Fine-Tuning Gemma 2-9B on GKE using Metaflow and Argo Workflows
This tutorial will provide instructions on how to deploy and use the Metaflow framework on GKE (Google Kubernetes Engine) and operate AI/ML workloads using Argo-Workflows. The tutorial is designed for ML Platform engineers who plan to use Metaflow for ML workloads on top of GKE by offloading resource-intensive tasks to a managed cluster.
Overview
- Provision GKE cluster and install Argo Workflows using Terraform.
- Deploy and configure Metaflow’s Metadata Service.
- Set up Metaflow to work with Argo Workflows.
- Build a fine-tuning image with Cloud Build.
- Fine-tune the model using Metaflow and Argo Workflow and GKE.
- Deploy the fine-tuned model on GKE for inference.
Before you begin
-
Ensure you have a gcp project with billing enabled and enabled the GKE API.
-
Ensure you have the following tools installed on your workstation
If you previously installed the gcloud CLI, get the latest version by running:
gcloud components update
Ensure that you are signed in using the gcloud CLI tool. Run the following command:
gcloud auth application-default login
Infrastructure Setup
Clone the repository
Clone the repository with our guides and cd to the llamaindex/rag directory by running these commands:
git clone https://github.com/ai-on-gke/tutorials-and-examples.git
cd tutorials-and-examples/mlflow/finetune-gemma
Filesystem structure
finetune_inside_metaflow/
- folder with Metaflow Flow for fine-tuning the Gemma-2 model.serve_model/
- a simple deployment manifest for serving the fine-tuned model within the same GKE cluster.metaflow/manifests/
- folder with Kubernetes manifests. These files are templates that require additional processing by the terraform to specify additional values that are not known from the start.terraform/
- folder with terraform config that executes automated provisioning of required infrastructure resources.
Create cluster and other resources
In this section we will use Terraform
to automate the creation of infrastructure resources. For more details how it is done please refer to the terraform config in the terraform/
folder.
By default, the configuration provisions an Autopilot GKE cluster, but it can be changed to standard by setting autopilot_cluster = false
.
It creates:
- Cluster IAM Service Account – manages permissions for the GKE cluster.
- Metaflow Metadata Service IAM Service Account – grants Kubernetes permissions for Metaflow’s metadata service using Workload Identity Federation
- Argo Workflows IAM Service Account – grants Kubernetes permissions for Argo Workflows using Workload Identity Federation
- CloudSQL instance for Metaflow metadata database
- GCS bucket for Metaflow’s artifact storage
- Artifact registry – stores container images for the fine-tuning process.

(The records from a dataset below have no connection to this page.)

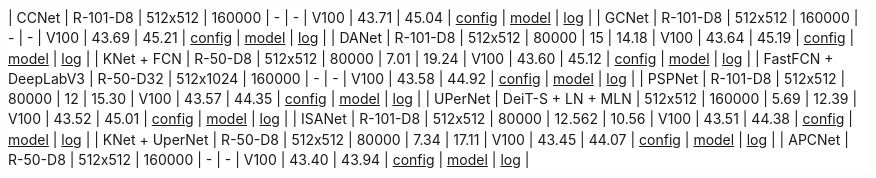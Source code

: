 | CCNet  | R-101-D8 | 512x512   |  160000 | -        | -              | V100   | 43.71 |         45.04 | [config](https://github.com/open-mmlab/mmsegmentation/blob/main/configs/ccnet/ccnet_r101-d8_4xb4-160k_ade20k-512x512.py) | [model](https://download.openmmlab.com/mmsegmentation/v0.5/ccnet/ccnet_r101-d8_512x512_160k_ade20k/ccnet_r101-d8_512x512_160k_ade20k_20200616_000644-e849e007.pth) \| [log](https://download.openmmlab.com/mmsegmentation/v0.5/ccnet/ccnet_r101-d8_512x512_160k_ade20k/ccnet_r101-d8_512x512_160k_ade20k_20200616_000644.log.json) |
| GCNet  | R-101-D8 | 512x512   |  160000 | -        | -              | V100   | 43.69 |         45.21 | [config](https://github.com/open-mmlab/mmsegmentation/blob/main/configs/gcnet/gcnet_r101-d8_4xb4-160k_ade20k-512x512.py) | [model](https://download.openmmlab.com/mmsegmentation/v0.5/gcnet/gcnet_r101-d8_512x512_160k_ade20k/gcnet_r101-d8_512x512_160k_ade20k_20200615_225406-615528d7.pth) \| [log](https://download.openmmlab.com/mmsegmentation/v0.5/gcnet/gcnet_r101-d8_512x512_160k_ade20k/gcnet_r101-d8_512x512_160k_ade20k_20200615_225406.log.json) |
| DANet  | R-101-D8 | 512x512   |   80000 | 15       | 14.18          | V100   | 43.64 |         45.19 | [config](https://github.com/open-mmlab/mmsegmentation/blob/main/configs/danet/danet_r101-d8_4xb4-80k_ade20k-512x512.py)  | [model](https://download.openmmlab.com/mmsegmentation/v0.5/danet/danet_r101-d8_512x512_80k_ade20k/danet_r101-d8_512x512_80k_ade20k_20200615_015126-d0357c73.pth) \| [log](https://download.openmmlab.com/mmsegmentation/v0.5/danet/danet_r101-d8_512x512_80k_ade20k/danet_r101-d8_512x512_80k_ade20k_20200615_015126.log.json)     |
| KNet + FCN       | R-50-D8  | 512x512   | 80000   | 7.01     | 19.24          | V100   | 43.60 | 45.12         | [config](https://github.com/open-mmlab/mmsegmentation/blob/main/configs/knet/knet-s3_r50-d8_fcn_8xb2-adamw-80k_ade20k-512x512.py)       | [model](https://download.openmmlab.com/mmsegmentation/v0.5/knet/knet_s3_fcn_r50-d8_8x2_512x512_adamw_80k_ade20k/knet_s3_fcn_r50-d8_8x2_512x512_adamw_80k_ade20k_20220228_043751-abcab920.pth) \| [log](https://download.openmmlab.com/mmsegmentation/v0.5/knet/knet_s3_fcn_r50-d8_8x2_512x512_adamw_80k_ade20k/knet_s3_fcn_r50-d8_8x2_512x512_adamw_80k_ade20k_20220228_043751.log.json)                         |
| FastFCN + DeepLabV3 | R-50-D32 | 512x1024  |  160000 | -        | -              | V100   | 43.58 | 44.92         | [config](https://github.com/open-mmlab/mmsegmentation/blob/main/configs/fastfcn/fastfcn_r50-d32_jpu_aspp_4xb4-160k_ade20k-512x512.py) | [model](https://download.openmmlab.com/mmsegmentation/v0.5/fastfcn/fastfcn_r50-d32_jpu_aspp_512x512_160k_ade20k/fastfcn_r50-d32_jpu_aspp_512x512_160k_ade20k_20211008_152246-27036aee.pth) \| [log](https://download.openmmlab.com/mmsegmentation/v0.5/fastfcn/fastfcn_r50-d32_jpu_aspp_512x512_160k_ade20k/fastfcn_r50-d32_jpu_aspp_512x512_160k_ade20k_20211008_152246.log.json) |
| PSPNet | R-101-D8 | 512x512   |   80000 | 12       | 15.30          | V100   | 43.57 |         44.35 | [config](https://github.com/open-mmlab/mmsegmentation/blob/main/configs/pspnet/pspnet_r101-d8_4xb4-80k_ade20k-512x512.py)  | [model](https://download.openmmlab.com/mmsegmentation/v0.5/pspnet/pspnet_r101-d8_512x512_80k_ade20k/pspnet_r101-d8_512x512_80k_ade20k_20200614_031423-b6e782f0.pth) \| [log](https://download.openmmlab.com/mmsegmentation/v0.5/pspnet/pspnet_r101-d8_512x512_80k_ade20k/pspnet_r101-d8_512x512_80k_ade20k_20200614_031423.log.json)     |
| UPerNet | DeiT-S + LN + MLN | 512x512   |  160000 | 5.69     | 12.39          | V100   | 43.52 |         45.01 | [config](https://github.com/open-mmlab/mmsegmentation/blob/main/configs/vit/vit_deit-s16-ln_mln_upernet_8xb2-160k_ade20k-512x512.py) | [model](https://download.openmmlab.com/mmsegmentation/v0.5/vit/upernet_deit-s16_ln_mln_512x512_160k_ade20k/upernet_deit-s16_ln_mln_512x512_160k_ade20k_20210621_161021-c0cd652f.pth) \| [log](https://download.openmmlab.com/mmsegmentation/v0.5/vit/upernet_deit-s16_ln_mln_512x512_160k_ade20k/20210621_161021.log.json) |
| ISANet | R-101-D8 | 512x512   | 80000   |   12.562 | 10.56          | V100   | 43.51 |         44.38 |  [config](https://github.com/open-mmlab/mmsegmentation/blob/main/configs/isanet/isanet_r101-d8_4xb4-80k_ade20k-512x512.py) | [model](https://download.openmmlab.com/mmsegmentation/v0.5/isanet/isanet_r101-d8_512x512_80k_ade20k/isanet_r101-d8_512x512_80k_ade20k_20210903_162056-68b235c2.pth) \| [log](https://download.openmmlab.com/mmsegmentation/v0.5/isanet/isanet_r101-d8_512x512_80k_ade20k/isanet_r101-d8_512x512_80k_ade20k_20210903_162056.log.json)     |
| KNet + UperNet   | R-50-D8  | 512x512   | 80000   | 7.34     | 17.11          | V100   | 43.45 | 44.07         | [config](https://github.com/open-mmlab/mmsegmentation/blob/main/configs/knet/knet-s3_r50-d8_upernet_8xb2-adamw-80k_ade20k-512x512.py)   | [model](https://download.openmmlab.com/mmsegmentation/v0.5/knet/knet_s3_upernet_r50-d8_8x2_512x512_adamw_80k_ade20k/knet_s3_upernet_r50-d8_8x2_512x512_adamw_80k_ade20k_20220304_125657-215753b0.pth) \| [log](https://download.openmmlab.com/mmsegmentation/v0.5/knet/knet_s3_upernet_r50-d8_8x2_512x512_adamw_80k_ade20k/knet_s3_upernet_r50-d8_8x2_512x512_adamw_80k_ade20k_20220304_125657.log.json)         |
| APCNet | R-50-D8  | 512x512   |  160000 | -        | -              | V100   | 43.40 |         43.94 | [config](https://github.com/open-mmlab/mmsegmentation/blob/main/configs/apcnet/apcnet_r50-d8_4xb4-160k_ade20k-512x512.py)  | [model](https://download.openmmlab.com/mmsegmentation/v0.5/apcnet/apcnet_r50-d8_512x512_160k_ade20k/apcnet_r50-d8_512x512_160k_ade20k_20201214_115706-25fb92c2.pth) \| [log](https://download.openmmlab.com/mmsegmentation/v0.5/apcnet/apcnet_r50-d8_512x512_160k_ade20k/apcnet_r50-d8_512x512_160k_ade20k-20201214_115706.log.json)     |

- Go the the terraform directory:
cd terraform
-
Specify the following values inside the
default_env.tfvars
file (or make a separate copy):<PROJECT_ID>
– replace with your project id (you can find it in the project settings).
Other values can be changed, if needed, but can be left with default values.
- (Optional) For better state management and collaboration, you can configure Terraform to store its state in a GCS bucket instead of keeping it locally. Create a bucket manually and then uncomment the content of the file
terraform/backend.tf
and specify your bucket:
terraform {
backend "gcs" {
bucket = "<bucket_name>"
prefix = "terraform/state/metaflow"
}
}
- Init terraform modules:
terraform init
- Optionally run the
plan
command to view an execution plan:
terraform plan -var-file=default_env.tfvars
- Execute the plan:
terraform apply -var-file=default_env.tfvars
And you should see your resources created:
Apply complete! Resources: 106 added, 0 changed, 0 destroyed.
Outputs:
argo_workflows_k8s_sa_name = "metaflow-tutorial-argo-sa"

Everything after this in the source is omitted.